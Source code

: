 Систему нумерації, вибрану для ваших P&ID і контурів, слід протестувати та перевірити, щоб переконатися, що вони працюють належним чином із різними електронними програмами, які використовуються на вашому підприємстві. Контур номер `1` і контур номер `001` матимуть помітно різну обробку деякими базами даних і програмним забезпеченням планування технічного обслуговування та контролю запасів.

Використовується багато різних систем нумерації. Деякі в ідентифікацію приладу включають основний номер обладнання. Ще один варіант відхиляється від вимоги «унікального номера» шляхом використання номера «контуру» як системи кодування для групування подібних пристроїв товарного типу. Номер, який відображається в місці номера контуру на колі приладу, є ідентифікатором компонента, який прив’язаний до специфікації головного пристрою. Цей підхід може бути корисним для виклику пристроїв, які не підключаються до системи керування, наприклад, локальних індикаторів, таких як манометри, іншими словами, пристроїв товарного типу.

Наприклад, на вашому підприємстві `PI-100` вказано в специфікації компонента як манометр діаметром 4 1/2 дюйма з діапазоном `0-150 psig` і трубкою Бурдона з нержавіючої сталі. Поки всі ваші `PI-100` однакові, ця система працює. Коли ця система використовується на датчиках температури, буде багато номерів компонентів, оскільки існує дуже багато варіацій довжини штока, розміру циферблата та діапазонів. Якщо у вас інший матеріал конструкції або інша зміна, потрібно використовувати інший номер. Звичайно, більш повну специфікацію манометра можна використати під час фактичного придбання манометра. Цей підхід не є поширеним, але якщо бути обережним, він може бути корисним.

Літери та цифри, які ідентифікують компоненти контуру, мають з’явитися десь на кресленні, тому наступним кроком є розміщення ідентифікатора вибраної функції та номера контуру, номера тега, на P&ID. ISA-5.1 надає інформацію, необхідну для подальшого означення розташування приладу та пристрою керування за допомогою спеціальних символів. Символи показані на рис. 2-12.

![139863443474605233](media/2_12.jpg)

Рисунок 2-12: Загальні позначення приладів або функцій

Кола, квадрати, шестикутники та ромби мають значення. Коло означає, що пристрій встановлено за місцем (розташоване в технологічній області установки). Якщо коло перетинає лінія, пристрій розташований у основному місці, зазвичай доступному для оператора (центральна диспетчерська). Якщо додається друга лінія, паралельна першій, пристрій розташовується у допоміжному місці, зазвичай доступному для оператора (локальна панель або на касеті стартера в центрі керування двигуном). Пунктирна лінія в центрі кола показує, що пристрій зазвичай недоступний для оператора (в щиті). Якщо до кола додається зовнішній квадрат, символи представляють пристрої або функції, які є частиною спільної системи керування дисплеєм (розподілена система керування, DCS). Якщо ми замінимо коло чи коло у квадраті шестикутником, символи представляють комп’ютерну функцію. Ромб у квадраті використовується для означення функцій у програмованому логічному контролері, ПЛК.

┄┄┄┄┄┄

__Requirement__
Which lines should be output? Exactly those from the first line of the data through the line containing "та контролю запасів.", inclusive.

__Result of this exercise__
Source code

: Систему нумерації, вибрану для ваших P&ID і контурів, слід протестувати та перевірити, щоб переконатися, що вони працюють належним чином із різними електронними програмами, які використовуються на вашому підприємстві. Контур номер `1` і контур номер `001` матимуть помітно різну обробку деякими базами даних і програмним забезпеченням планування технічного обслуговування та контролю запасів.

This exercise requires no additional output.